To say to a Jew attending a Passover meal that he only needs to wash his feet is synonymous with claiming that has washed and is completely clean.
And Jesus says just that; you are “completely clean.”
It is also clear that there are things that are wrong within the disciples. Things they don’t know of yet. These things they will come to know are wrong and will admit as such and they will change. That is, they will confess or acknowledge sin and repent of it, meaning they will leave it behind. Peter cannot be the leader and minister that he has been called to be and keep the pride that was in his soul that night. As we know, they all had pride, along with ignorance and fear (for these are always partners) and they could not minister in their gifts while they remained. They had to be recognized and eradicated.
And we will see Peter return to this thinking over the controversy of Jew and Gentile in the church (none of us will become consistently sinless), but he will again recognize it and repent of it.
Therefore, having these promises (2 Cor 6:16
For we are the temple of the living God;), beloved, let us cleanse ourselves from all defilement of flesh and spirit, perfecting holiness in the fear of God.
The Temple was holy. The high priest wore a sign on his turban reading “Holy to the Lord.” Nothing unclean was brought in there.
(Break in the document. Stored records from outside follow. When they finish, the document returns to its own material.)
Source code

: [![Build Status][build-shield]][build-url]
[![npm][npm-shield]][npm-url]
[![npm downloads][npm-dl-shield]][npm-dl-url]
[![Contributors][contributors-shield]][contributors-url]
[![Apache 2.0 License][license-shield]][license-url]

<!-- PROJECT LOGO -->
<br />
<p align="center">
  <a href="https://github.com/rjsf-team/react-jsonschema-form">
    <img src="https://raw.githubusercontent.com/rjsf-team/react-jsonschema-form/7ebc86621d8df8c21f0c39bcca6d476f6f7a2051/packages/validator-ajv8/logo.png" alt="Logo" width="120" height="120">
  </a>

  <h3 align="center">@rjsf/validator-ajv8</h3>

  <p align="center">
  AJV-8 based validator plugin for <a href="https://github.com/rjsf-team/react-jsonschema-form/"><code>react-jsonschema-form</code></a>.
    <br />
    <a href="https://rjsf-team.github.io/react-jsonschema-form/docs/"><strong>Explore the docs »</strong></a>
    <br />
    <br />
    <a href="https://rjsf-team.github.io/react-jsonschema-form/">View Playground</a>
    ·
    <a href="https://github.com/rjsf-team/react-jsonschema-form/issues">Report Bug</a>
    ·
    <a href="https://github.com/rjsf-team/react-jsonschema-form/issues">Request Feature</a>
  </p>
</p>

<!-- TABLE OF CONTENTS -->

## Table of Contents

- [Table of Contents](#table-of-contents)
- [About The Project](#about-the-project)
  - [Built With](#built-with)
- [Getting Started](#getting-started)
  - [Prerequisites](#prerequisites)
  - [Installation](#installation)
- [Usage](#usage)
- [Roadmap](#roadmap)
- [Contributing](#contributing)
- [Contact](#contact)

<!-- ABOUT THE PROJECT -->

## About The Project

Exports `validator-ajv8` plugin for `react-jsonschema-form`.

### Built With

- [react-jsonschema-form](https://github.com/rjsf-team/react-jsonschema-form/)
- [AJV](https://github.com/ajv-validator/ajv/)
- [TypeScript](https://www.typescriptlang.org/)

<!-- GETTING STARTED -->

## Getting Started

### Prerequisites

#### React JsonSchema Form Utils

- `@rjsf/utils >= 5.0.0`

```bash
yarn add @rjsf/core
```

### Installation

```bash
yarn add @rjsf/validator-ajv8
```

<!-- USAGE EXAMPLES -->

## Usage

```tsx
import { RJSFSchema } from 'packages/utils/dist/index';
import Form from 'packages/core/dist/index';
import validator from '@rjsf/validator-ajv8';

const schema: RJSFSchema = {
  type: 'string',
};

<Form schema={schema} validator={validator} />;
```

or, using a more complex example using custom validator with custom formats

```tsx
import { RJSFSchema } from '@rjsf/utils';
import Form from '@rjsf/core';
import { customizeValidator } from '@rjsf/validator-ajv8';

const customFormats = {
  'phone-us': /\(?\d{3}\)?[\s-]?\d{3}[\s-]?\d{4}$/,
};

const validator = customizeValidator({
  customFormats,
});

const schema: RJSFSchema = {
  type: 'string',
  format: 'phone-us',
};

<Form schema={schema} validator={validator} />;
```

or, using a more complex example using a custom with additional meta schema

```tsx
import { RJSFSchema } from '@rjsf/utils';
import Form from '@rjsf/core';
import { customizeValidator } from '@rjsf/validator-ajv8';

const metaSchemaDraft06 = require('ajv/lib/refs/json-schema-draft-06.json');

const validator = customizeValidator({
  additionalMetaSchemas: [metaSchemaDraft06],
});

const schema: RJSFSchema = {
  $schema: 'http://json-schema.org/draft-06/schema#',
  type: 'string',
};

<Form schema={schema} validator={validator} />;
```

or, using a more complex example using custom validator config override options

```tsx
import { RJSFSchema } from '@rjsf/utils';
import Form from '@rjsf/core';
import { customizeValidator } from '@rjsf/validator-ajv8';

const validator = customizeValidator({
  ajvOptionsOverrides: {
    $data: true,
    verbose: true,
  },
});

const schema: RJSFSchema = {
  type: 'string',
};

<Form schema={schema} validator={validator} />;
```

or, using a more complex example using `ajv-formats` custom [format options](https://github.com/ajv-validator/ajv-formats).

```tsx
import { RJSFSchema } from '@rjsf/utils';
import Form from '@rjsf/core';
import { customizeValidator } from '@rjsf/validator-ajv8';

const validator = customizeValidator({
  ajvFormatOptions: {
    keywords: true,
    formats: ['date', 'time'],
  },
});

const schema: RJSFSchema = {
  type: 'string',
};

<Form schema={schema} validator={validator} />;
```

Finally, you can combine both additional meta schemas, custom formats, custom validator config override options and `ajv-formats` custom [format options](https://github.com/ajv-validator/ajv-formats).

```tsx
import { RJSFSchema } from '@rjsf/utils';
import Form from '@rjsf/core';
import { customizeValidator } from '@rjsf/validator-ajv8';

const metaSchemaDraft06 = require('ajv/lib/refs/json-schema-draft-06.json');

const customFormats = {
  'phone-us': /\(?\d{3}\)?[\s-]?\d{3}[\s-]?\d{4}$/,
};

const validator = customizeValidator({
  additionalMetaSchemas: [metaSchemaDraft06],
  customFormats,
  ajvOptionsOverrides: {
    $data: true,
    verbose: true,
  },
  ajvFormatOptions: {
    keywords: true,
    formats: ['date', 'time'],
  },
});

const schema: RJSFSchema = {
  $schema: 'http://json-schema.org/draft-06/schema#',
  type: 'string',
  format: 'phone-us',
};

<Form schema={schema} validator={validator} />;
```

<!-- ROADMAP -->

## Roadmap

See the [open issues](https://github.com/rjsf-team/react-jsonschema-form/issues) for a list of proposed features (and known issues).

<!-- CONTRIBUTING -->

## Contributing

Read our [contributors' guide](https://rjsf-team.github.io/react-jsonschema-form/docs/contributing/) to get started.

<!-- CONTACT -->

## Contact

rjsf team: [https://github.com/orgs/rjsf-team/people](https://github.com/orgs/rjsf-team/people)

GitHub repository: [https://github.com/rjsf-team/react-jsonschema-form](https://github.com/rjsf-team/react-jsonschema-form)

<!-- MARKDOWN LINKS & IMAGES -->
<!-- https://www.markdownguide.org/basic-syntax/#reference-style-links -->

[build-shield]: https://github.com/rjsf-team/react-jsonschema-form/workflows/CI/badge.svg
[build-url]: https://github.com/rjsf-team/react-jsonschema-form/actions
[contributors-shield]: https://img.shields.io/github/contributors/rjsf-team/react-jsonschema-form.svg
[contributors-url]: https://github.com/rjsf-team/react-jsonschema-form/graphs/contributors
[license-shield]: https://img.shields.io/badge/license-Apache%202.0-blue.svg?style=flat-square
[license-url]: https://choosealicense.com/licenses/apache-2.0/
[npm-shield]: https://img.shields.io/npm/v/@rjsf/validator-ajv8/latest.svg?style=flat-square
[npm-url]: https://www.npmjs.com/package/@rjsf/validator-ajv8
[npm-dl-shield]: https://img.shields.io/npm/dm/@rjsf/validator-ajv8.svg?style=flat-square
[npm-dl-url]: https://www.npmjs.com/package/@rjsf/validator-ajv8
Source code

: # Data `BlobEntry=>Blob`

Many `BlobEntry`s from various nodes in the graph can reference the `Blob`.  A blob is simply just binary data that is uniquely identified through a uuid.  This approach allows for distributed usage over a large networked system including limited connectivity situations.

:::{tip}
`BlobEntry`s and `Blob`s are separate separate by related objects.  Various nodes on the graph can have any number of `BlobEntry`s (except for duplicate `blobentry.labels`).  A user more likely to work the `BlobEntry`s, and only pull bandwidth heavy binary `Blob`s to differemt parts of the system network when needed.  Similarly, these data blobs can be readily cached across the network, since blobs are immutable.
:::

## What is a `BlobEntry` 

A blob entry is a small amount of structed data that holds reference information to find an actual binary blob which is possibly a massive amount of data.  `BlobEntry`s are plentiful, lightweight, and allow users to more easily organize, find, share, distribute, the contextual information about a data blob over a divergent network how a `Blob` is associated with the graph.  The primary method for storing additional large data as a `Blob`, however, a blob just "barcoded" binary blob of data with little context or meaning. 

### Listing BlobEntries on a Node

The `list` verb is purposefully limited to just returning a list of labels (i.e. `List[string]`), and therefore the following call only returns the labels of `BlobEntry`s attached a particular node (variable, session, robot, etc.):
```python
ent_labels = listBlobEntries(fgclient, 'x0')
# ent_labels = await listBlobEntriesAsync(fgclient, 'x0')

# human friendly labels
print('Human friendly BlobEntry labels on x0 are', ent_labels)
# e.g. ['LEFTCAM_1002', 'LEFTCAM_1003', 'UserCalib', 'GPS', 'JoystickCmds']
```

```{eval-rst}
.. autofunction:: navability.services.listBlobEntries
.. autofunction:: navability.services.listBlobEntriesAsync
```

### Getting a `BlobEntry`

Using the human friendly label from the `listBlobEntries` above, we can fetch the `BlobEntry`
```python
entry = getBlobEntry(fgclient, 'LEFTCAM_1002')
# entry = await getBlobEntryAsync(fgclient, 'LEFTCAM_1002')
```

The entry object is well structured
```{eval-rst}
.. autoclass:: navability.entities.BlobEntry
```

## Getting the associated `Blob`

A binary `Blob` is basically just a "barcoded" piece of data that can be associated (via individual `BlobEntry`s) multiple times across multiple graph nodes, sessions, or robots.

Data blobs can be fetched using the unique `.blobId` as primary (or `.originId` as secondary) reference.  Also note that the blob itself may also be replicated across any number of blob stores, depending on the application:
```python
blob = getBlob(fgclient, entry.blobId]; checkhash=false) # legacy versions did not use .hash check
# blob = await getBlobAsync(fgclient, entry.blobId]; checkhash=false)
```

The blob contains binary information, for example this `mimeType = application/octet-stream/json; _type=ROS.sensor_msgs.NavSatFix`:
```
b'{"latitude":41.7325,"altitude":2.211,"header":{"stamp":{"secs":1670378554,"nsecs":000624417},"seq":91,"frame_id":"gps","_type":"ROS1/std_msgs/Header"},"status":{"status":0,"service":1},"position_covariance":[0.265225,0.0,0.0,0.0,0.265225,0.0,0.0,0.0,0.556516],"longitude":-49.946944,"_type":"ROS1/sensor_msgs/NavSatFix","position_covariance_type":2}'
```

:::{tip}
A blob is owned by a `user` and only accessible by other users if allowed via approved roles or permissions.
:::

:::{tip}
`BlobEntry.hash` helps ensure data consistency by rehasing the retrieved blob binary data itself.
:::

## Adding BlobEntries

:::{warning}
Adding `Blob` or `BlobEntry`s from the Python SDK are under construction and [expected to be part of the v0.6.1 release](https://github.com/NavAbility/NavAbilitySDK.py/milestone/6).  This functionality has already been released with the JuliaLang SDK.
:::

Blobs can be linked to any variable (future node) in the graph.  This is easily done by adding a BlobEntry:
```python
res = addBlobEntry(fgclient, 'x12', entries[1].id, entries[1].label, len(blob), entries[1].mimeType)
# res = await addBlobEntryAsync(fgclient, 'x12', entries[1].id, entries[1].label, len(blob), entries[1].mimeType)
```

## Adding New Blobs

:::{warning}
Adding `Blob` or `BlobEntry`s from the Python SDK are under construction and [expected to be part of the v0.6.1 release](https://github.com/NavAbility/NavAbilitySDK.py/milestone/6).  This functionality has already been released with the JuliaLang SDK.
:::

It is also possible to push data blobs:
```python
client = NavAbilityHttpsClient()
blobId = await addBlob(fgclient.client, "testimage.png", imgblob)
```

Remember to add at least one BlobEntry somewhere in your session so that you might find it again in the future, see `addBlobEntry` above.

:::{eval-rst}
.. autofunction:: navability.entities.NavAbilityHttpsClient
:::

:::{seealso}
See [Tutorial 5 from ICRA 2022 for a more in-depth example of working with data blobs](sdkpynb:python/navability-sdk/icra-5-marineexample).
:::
The first part of the tent was called the “Holy Place,” and the inner sanctuary the “Holy of Holies.” Aaron’s sons brought unholy fire into the holy place and died. The temple of God is to be holy in the fear of God, fearing as Nadab and Abihu should have.
Pure eyes are not the possession of anyone but Christ. They have to be given to us, and they are at the moment of salvation.
Paul was the steward of this mystery along with others, and still more whom Paul would train and teach it to.
It needed sincere and devoted men, willing to be taught of God, willing to surrender every prejudice and the preconceptions of flesh and blood, in order to receive and convey to the world thoughts of God so much larger and loftier than the thoughts of men. To such men - true disciples, loyal at all costs to God and truth, holy and humble of heart - Jesus Christ gave His great commission and bade them “go and make disciples of all the nations.”
Jesus then asks them if they know what He did to them, which is interesting since He told them before He did it that they wouldn’t “realize now.”
And so when He had washed their feet, and taken His garments, and reclined at the table again, He said to them, "Do you know what I have done to you? 13 "You call Me Teacher and Lord; and you are right, for so I am. 14 "If I then, the Lord and the Teacher, washed your feet, you also ought to wash one another's feet. 15 "For I gave you an example that you also should do as I did to you. 16 "Truly, truly, I say to you, a slave is not greater than his master; neither is one who is sent greater than the one who sent him. 17 "If you know these things, you are blessed if you do them.
The whole point, the main point that the foot washing represents is service. He says, “I am Teacher and Lord (God). And if I am those things and I washed your feet, you also ought to wash one another’s feet.” That means if this situation ever happens again, where you and your brothers enter a house and there is no servant present to wash your feet, you should be knocking each other over to get the apron and the towel and the basin of water. And if that were true, then you would be serving each other in all things.